35662 Using Social Media to Magnify Engagement of Your Trainings

Melissa Beaupierre, MPH, CDC NPIN, Danya International - CDC NPIN, Atlanta, GA and Katie Mooney, MPH, CDC National Prevention Information Network (NPIN), Danya, International Inc., Atlanta, GA

Background: Have public health trainings lost their mojo? Have practitioners become so dependent on PowerPoint presentations that they are no longer engaging their audiences? Trainings are only effective if your audience is paying attention and learning the material. Social media can be used by public health to increase engagement in both in-person and online trainings. Using social media enables training messages to be shared with a wider group of contacts and gives participants the opportunity to keep talking about what they learned after the training is over, promoting deeper learning of the material. For in-person trainings: -Hashtags can be created for participants to use to tweet during the training and a twitter feed can be shown on a separate screen in the room -Periodic breaks can include a review of question/comments from Twitter For online trainings: -Participants can interact during a simultaneous Twitter chat or Google Hangout where questions can be received through the feed -Participants can send in questions via email, and hosts can monitor the mailbox and respond in real time

Program background: Danya International produces live webcasts for our public health partners to increase knowledge of various public health topics as well as use of social media. Social media is used prominently to promote, engage, and enhance these live streamed events before, during and after the tapings. Cross promotional messages are utilized on Twitter, Facebook, and LinkedIn as just a few examples of how digital channels can be used to draw audiences to the training. During the webcasts, viewers are encouraged to tweet using a hashtag created exclusively for the series. Participants shared ideas, best practices, and posed questions which the moderator incorporated into the live events. After the webcast, archived versions of the taping and presentation slides are made available for viewing on multiple social media channels. These postings increased viewership of the webcasts, provided ongoing opportunity for those wanting continuing education credits, and helped increase traffic to our partner’s social media channels. 
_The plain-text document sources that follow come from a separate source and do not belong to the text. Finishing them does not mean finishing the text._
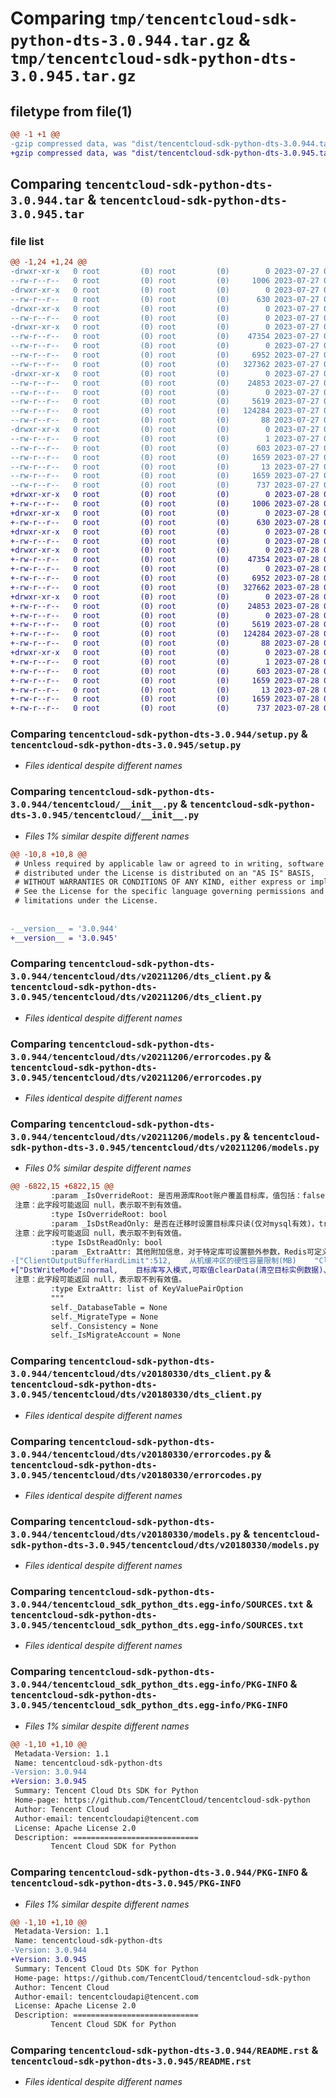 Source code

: # Comparing `tmp/tencentcloud-sdk-python-dts-3.0.944.tar.gz` & `tmp/tencentcloud-sdk-python-dts-3.0.945.tar.gz`

## filetype from file(1)

```diff
@@ -1 +1 @@
-gzip compressed data, was "dist/tencentcloud-sdk-python-dts-3.0.944.tar", last modified: Thu Jul 27 02:14:53 2023, max compression
+gzip compressed data, was "dist/tencentcloud-sdk-python-dts-3.0.945.tar", last modified: Fri Jul 28 00:27:23 2023, max compression
```

## Comparing `tencentcloud-sdk-python-dts-3.0.944.tar` & `tencentcloud-sdk-python-dts-3.0.945.tar`

### file list

```diff
@@ -1,24 +1,24 @@
-drwxr-xr-x   0 root         (0) root         (0)        0 2023-07-27 02:14:53.000000 tencentcloud-sdk-python-dts-3.0.944/
--rw-r--r--   0 root         (0) root         (0)     1006 2023-07-27 02:14:53.000000 tencentcloud-sdk-python-dts-3.0.944/setup.py
-drwxr-xr-x   0 root         (0) root         (0)        0 2023-07-27 02:14:53.000000 tencentcloud-sdk-python-dts-3.0.944/tencentcloud/
--rw-r--r--   0 root         (0) root         (0)      630 2023-07-27 02:14:53.000000 tencentcloud-sdk-python-dts-3.0.944/tencentcloud/__init__.py
-drwxr-xr-x   0 root         (0) root         (0)        0 2023-07-27 02:14:53.000000 tencentcloud-sdk-python-dts-3.0.944/tencentcloud/dts/
--rw-r--r--   0 root         (0) root         (0)        0 2023-07-27 02:14:53.000000 tencentcloud-sdk-python-dts-3.0.944/tencentcloud/dts/__init__.py
-drwxr-xr-x   0 root         (0) root         (0)        0 2023-07-27 02:14:53.000000 tencentcloud-sdk-python-dts-3.0.944/tencentcloud/dts/v20211206/
--rw-r--r--   0 root         (0) root         (0)    47354 2023-07-27 02:14:53.000000 tencentcloud-sdk-python-dts-3.0.944/tencentcloud/dts/v20211206/dts_client.py
--rw-r--r--   0 root         (0) root         (0)        0 2023-07-27 02:14:53.000000 tencentcloud-sdk-python-dts-3.0.944/tencentcloud/dts/v20211206/__init__.py
--rw-r--r--   0 root         (0) root         (0)     6952 2023-07-27 02:14:53.000000 tencentcloud-sdk-python-dts-3.0.944/tencentcloud/dts/v20211206/errorcodes.py
--rw-r--r--   0 root         (0) root         (0)   327362 2023-07-27 02:14:53.000000 tencentcloud-sdk-python-dts-3.0.944/tencentcloud/dts/v20211206/models.py
-drwxr-xr-x   0 root         (0) root         (0)        0 2023-07-27 02:14:53.000000 tencentcloud-sdk-python-dts-3.0.944/tencentcloud/dts/v20180330/
--rw-r--r--   0 root         (0) root         (0)    24853 2023-07-27 02:14:53.000000 tencentcloud-sdk-python-dts-3.0.944/tencentcloud/dts/v20180330/dts_client.py
--rw-r--r--   0 root         (0) root         (0)        0 2023-07-27 02:14:53.000000 tencentcloud-sdk-python-dts-3.0.944/tencentcloud/dts/v20180330/__init__.py
--rw-r--r--   0 root         (0) root         (0)     5619 2023-07-27 02:14:53.000000 tencentcloud-sdk-python-dts-3.0.944/tencentcloud/dts/v20180330/errorcodes.py
--rw-r--r--   0 root         (0) root         (0)   124284 2023-07-27 02:14:53.000000 tencentcloud-sdk-python-dts-3.0.944/tencentcloud/dts/v20180330/models.py
--rw-r--r--   0 root         (0) root         (0)       88 2023-07-27 02:14:53.000000 tencentcloud-sdk-python-dts-3.0.944/setup.cfg
-drwxr-xr-x   0 root         (0) root         (0)        0 2023-07-27 02:14:53.000000 tencentcloud-sdk-python-dts-3.0.944/tencentcloud_sdk_python_dts.egg-info/
--rw-r--r--   0 root         (0) root         (0)        1 2023-07-27 02:14:53.000000 tencentcloud-sdk-python-dts-3.0.944/tencentcloud_sdk_python_dts.egg-info/dependency_links.txt
--rw-r--r--   0 root         (0) root         (0)      603 2023-07-27 02:14:53.000000 tencentcloud-sdk-python-dts-3.0.944/tencentcloud_sdk_python_dts.egg-info/SOURCES.txt
--rw-r--r--   0 root         (0) root         (0)     1659 2023-07-27 02:14:53.000000 tencentcloud-sdk-python-dts-3.0.944/tencentcloud_sdk_python_dts.egg-info/PKG-INFO
--rw-r--r--   0 root         (0) root         (0)       13 2023-07-27 02:14:53.000000 tencentcloud-sdk-python-dts-3.0.944/tencentcloud_sdk_python_dts.egg-info/top_level.txt
--rw-r--r--   0 root         (0) root         (0)     1659 2023-07-27 02:14:53.000000 tencentcloud-sdk-python-dts-3.0.944/PKG-INFO
--rw-r--r--   0 root         (0) root         (0)      737 2023-07-27 02:14:53.000000 tencentcloud-sdk-python-dts-3.0.944/README.rst
+drwxr-xr-x   0 root         (0) root         (0)        0 2023-07-28 00:27:23.000000 tencentcloud-sdk-python-dts-3.0.945/
+-rw-r--r--   0 root         (0) root         (0)     1006 2023-07-28 00:27:22.000000 tencentcloud-sdk-python-dts-3.0.945/setup.py
+drwxr-xr-x   0 root         (0) root         (0)        0 2023-07-28 00:27:23.000000 tencentcloud-sdk-python-dts-3.0.945/tencentcloud/
+-rw-r--r--   0 root         (0) root         (0)      630 2023-07-28 00:27:22.000000 tencentcloud-sdk-python-dts-3.0.945/tencentcloud/__init__.py
+drwxr-xr-x   0 root         (0) root         (0)        0 2023-07-28 00:27:23.000000 tencentcloud-sdk-python-dts-3.0.945/tencentcloud/dts/
+-rw-r--r--   0 root         (0) root         (0)        0 2023-07-28 00:27:22.000000 tencentcloud-sdk-python-dts-3.0.945/tencentcloud/dts/__init__.py
+drwxr-xr-x   0 root         (0) root         (0)        0 2023-07-28 00:27:23.000000 tencentcloud-sdk-python-dts-3.0.945/tencentcloud/dts/v20211206/
+-rw-r--r--   0 root         (0) root         (0)    47354 2023-07-28 00:27:22.000000 tencentcloud-sdk-python-dts-3.0.945/tencentcloud/dts/v20211206/dts_client.py
+-rw-r--r--   0 root         (0) root         (0)        0 2023-07-28 00:27:22.000000 tencentcloud-sdk-python-dts-3.0.945/tencentcloud/dts/v20211206/__init__.py
+-rw-r--r--   0 root         (0) root         (0)     6952 2023-07-28 00:27:22.000000 tencentcloud-sdk-python-dts-3.0.945/tencentcloud/dts/v20211206/errorcodes.py
+-rw-r--r--   0 root         (0) root         (0)   327662 2023-07-28 00:27:22.000000 tencentcloud-sdk-python-dts-3.0.945/tencentcloud/dts/v20211206/models.py
+drwxr-xr-x   0 root         (0) root         (0)        0 2023-07-28 00:27:23.000000 tencentcloud-sdk-python-dts-3.0.945/tencentcloud/dts/v20180330/
+-rw-r--r--   0 root         (0) root         (0)    24853 2023-07-28 00:27:22.000000 tencentcloud-sdk-python-dts-3.0.945/tencentcloud/dts/v20180330/dts_client.py
+-rw-r--r--   0 root         (0) root         (0)        0 2023-07-28 00:27:22.000000 tencentcloud-sdk-python-dts-3.0.945/tencentcloud/dts/v20180330/__init__.py
+-rw-r--r--   0 root         (0) root         (0)     5619 2023-07-28 00:27:22.000000 tencentcloud-sdk-python-dts-3.0.945/tencentcloud/dts/v20180330/errorcodes.py
+-rw-r--r--   0 root         (0) root         (0)   124284 2023-07-28 00:27:22.000000 tencentcloud-sdk-python-dts-3.0.945/tencentcloud/dts/v20180330/models.py
+-rw-r--r--   0 root         (0) root         (0)       88 2023-07-28 00:27:23.000000 tencentcloud-sdk-python-dts-3.0.945/setup.cfg
+drwxr-xr-x   0 root         (0) root         (0)        0 2023-07-28 00:27:23.000000 tencentcloud-sdk-python-dts-3.0.945/tencentcloud_sdk_python_dts.egg-info/
+-rw-r--r--   0 root         (0) root         (0)        1 2023-07-28 00:27:23.000000 tencentcloud-sdk-python-dts-3.0.945/tencentcloud_sdk_python_dts.egg-info/dependency_links.txt
+-rw-r--r--   0 root         (0) root         (0)      603 2023-07-28 00:27:23.000000 tencentcloud-sdk-python-dts-3.0.945/tencentcloud_sdk_python_dts.egg-info/SOURCES.txt
+-rw-r--r--   0 root         (0) root         (0)     1659 2023-07-28 00:27:23.000000 tencentcloud-sdk-python-dts-3.0.945/tencentcloud_sdk_python_dts.egg-info/PKG-INFO
+-rw-r--r--   0 root         (0) root         (0)       13 2023-07-28 00:27:23.000000 tencentcloud-sdk-python-dts-3.0.945/tencentcloud_sdk_python_dts.egg-info/top_level.txt
+-rw-r--r--   0 root         (0) root         (0)     1659 2023-07-28 00:27:23.000000 tencentcloud-sdk-python-dts-3.0.945/PKG-INFO
+-rw-r--r--   0 root         (0) root         (0)      737 2023-07-28 00:27:22.000000 tencentcloud-sdk-python-dts-3.0.945/README.rst
```

### Comparing `tencentcloud-sdk-python-dts-3.0.944/setup.py` & `tencentcloud-sdk-python-dts-3.0.945/setup.py`

 * *Files identical despite different names*

### Comparing `tencentcloud-sdk-python-dts-3.0.944/tencentcloud/__init__.py` & `tencentcloud-sdk-python-dts-3.0.945/tencentcloud/__init__.py`

 * *Files 1% similar despite different names*

```diff
@@ -10,8 +10,8 @@
 # Unless required by applicable law or agreed to in writing, software
 # distributed under the License is distributed on an "AS IS" BASIS,
 # WITHOUT WARRANTIES OR CONDITIONS OF ANY KIND, either express or implied.
 # See the License for the specific language governing permissions and
 # limitations under the License.
 
 
-__version__ = '3.0.944'
+__version__ = '3.0.945'
```

### Comparing `tencentcloud-sdk-python-dts-3.0.944/tencentcloud/dts/v20211206/dts_client.py` & `tencentcloud-sdk-python-dts-3.0.945/tencentcloud/dts/v20211206/dts_client.py`

 * *Files identical despite different names*

### Comparing `tencentcloud-sdk-python-dts-3.0.944/tencentcloud/dts/v20211206/errorcodes.py` & `tencentcloud-sdk-python-dts-3.0.945/tencentcloud/dts/v20211206/errorcodes.py`

 * *Files identical despite different names*

### Comparing `tencentcloud-sdk-python-dts-3.0.944/tencentcloud/dts/v20211206/models.py` & `tencentcloud-sdk-python-dts-3.0.945/tencentcloud/dts/v20211206/models.py`

 * *Files 0% similar despite different names*

```diff
@@ -6822,15 +6822,15 @@
         :param _IsOverrideRoot: 是否用源库Root账户覆盖目标库，值包括：false-不覆盖，true-覆盖，选择库表或者结构迁移时应该为false，注意只对旧版迁移有效
 注意：此字段可能返回 null，表示取不到有效值。
         :type IsOverrideRoot: bool
         :param _IsDstReadOnly: 是否在迁移时设置目标库只读(仅对mysql有效)，true(设置只读)、false(不设置只读，默认此值)
 注意：此字段可能返回 null，表示取不到有效值。
         :type IsDstReadOnly: bool
         :param _ExtraAttr: 其他附加信息，对于特定库可设置额外参数，Redis可定义如下的参数: 
-["ClientOutputBufferHardLimit":512, 	从机缓冲区的硬性容量限制(MB) 	"ClientOutputBufferSoftLimit":512, 	从机缓冲区的软性容量限制(MB) 	"ClientOutputBufferPersistTime":60, 从机缓冲区的软性限制持续时间(秒) 	"ReplBacklogSize":512, 	环形缓冲区容量限制(MB) 	"ReplTimeout":120，		复制超时时间(秒) ]
+["DstWriteMode":normal, 	目标库写入模式,可取值clearData(清空目标实例数据)、overwrite(以覆盖写的方式执行任务)、normal(跟正常流程一样，不做额外动作) 	"IsDstReadOnly":true, 	是否在迁移时设置目标库只读,true(设置只读)、false(不设置只读) 	"ClientOutputBufferHardLimit":512, 	从机缓冲区的硬性容量限制(MB) 	"ClientOutputBufferSoftLimit":512, 	从机缓冲区的软性容量限制(MB) 	"ClientOutputBufferPersistTime":60, 从机缓冲区的软性限制持续时间(秒) 	"ReplBacklogSize":512, 	环形缓冲区容量限制(MB) 	"ReplTimeout":120，		复制超时时间(秒) ]
 注意：此字段可能返回 null，表示取不到有效值。
         :type ExtraAttr: list of KeyValuePairOption
         """
         self._DatabaseTable = None
         self._MigrateType = None
         self._Consistency = None
         self._IsMigrateAccount = None
```

### Comparing `tencentcloud-sdk-python-dts-3.0.944/tencentcloud/dts/v20180330/dts_client.py` & `tencentcloud-sdk-python-dts-3.0.945/tencentcloud/dts/v20180330/dts_client.py`

 * *Files identical despite different names*

### Comparing `tencentcloud-sdk-python-dts-3.0.944/tencentcloud/dts/v20180330/errorcodes.py` & `tencentcloud-sdk-python-dts-3.0.945/tencentcloud/dts/v20180330/errorcodes.py`

 * *Files identical despite different names*

### Comparing `tencentcloud-sdk-python-dts-3.0.944/tencentcloud/dts/v20180330/models.py` & `tencentcloud-sdk-python-dts-3.0.945/tencentcloud/dts/v20180330/models.py`

 * *Files identical despite different names*

### Comparing `tencentcloud-sdk-python-dts-3.0.944/tencentcloud_sdk_python_dts.egg-info/SOURCES.txt` & `tencentcloud-sdk-python-dts-3.0.945/tencentcloud_sdk_python_dts.egg-info/SOURCES.txt`

 * *Files identical despite different names*

### Comparing `tencentcloud-sdk-python-dts-3.0.944/tencentcloud_sdk_python_dts.egg-info/PKG-INFO` & `tencentcloud-sdk-python-dts-3.0.945/tencentcloud_sdk_python_dts.egg-info/PKG-INFO`

 * *Files 1% similar despite different names*

```diff
@@ -1,10 +1,10 @@
 Metadata-Version: 1.1
 Name: tencentcloud-sdk-python-dts
-Version: 3.0.944
+Version: 3.0.945
 Summary: Tencent Cloud Dts SDK for Python
 Home-page: https://github.com/TencentCloud/tencentcloud-sdk-python
 Author: Tencent Cloud
 Author-email: tencentcloudapi@tencent.com
 License: Apache License 2.0
 Description: ============================
         Tencent Cloud SDK for Python
```

### Comparing `tencentcloud-sdk-python-dts-3.0.944/PKG-INFO` & `tencentcloud-sdk-python-dts-3.0.945/PKG-INFO`

 * *Files 1% similar despite different names*

```diff
@@ -1,10 +1,10 @@
 Metadata-Version: 1.1
 Name: tencentcloud-sdk-python-dts
-Version: 3.0.944
+Version: 3.0.945
 Summary: Tencent Cloud Dts SDK for Python
 Home-page: https://github.com/TencentCloud/tencentcloud-sdk-python
 Author: Tencent Cloud
 Author-email: tencentcloudapi@tencent.com
 License: Apache License 2.0
 Description: ============================
         Tencent Cloud SDK for Python
```

### Comparing `tencentcloud-sdk-python-dts-3.0.944/README.rst` & `tencentcloud-sdk-python-dts-3.0.945/README.rst`

 * *Files identical despite different names*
Evaluation Methods and Results: Danya International has helped our clients reach close to 10,000 people via e-learning training. Not only did audiences check in, through the power of social media, these same audiences interacted in real time. Participants posted over 3,000 messages and retweets throughout the series displaying learning and engagement in the content. Ninety-five percent of those surveyed reported an increase in knowledge as a result of the training.

Conclusions: The use of popular social networks like Twitter, Facebook and Google+ are already engaging audiences. Public health should take advantage of the power of online connections to teach people in a new way. No longer do trainings have to abide by traditional models.

Implications for research and/or practice: Public health organizations can increase the effectiveness of their training with the use of social media before, during and after a session. The result of this juxtaposition between social networking and learning is an increase in engagement, retention, and exposure to the materials.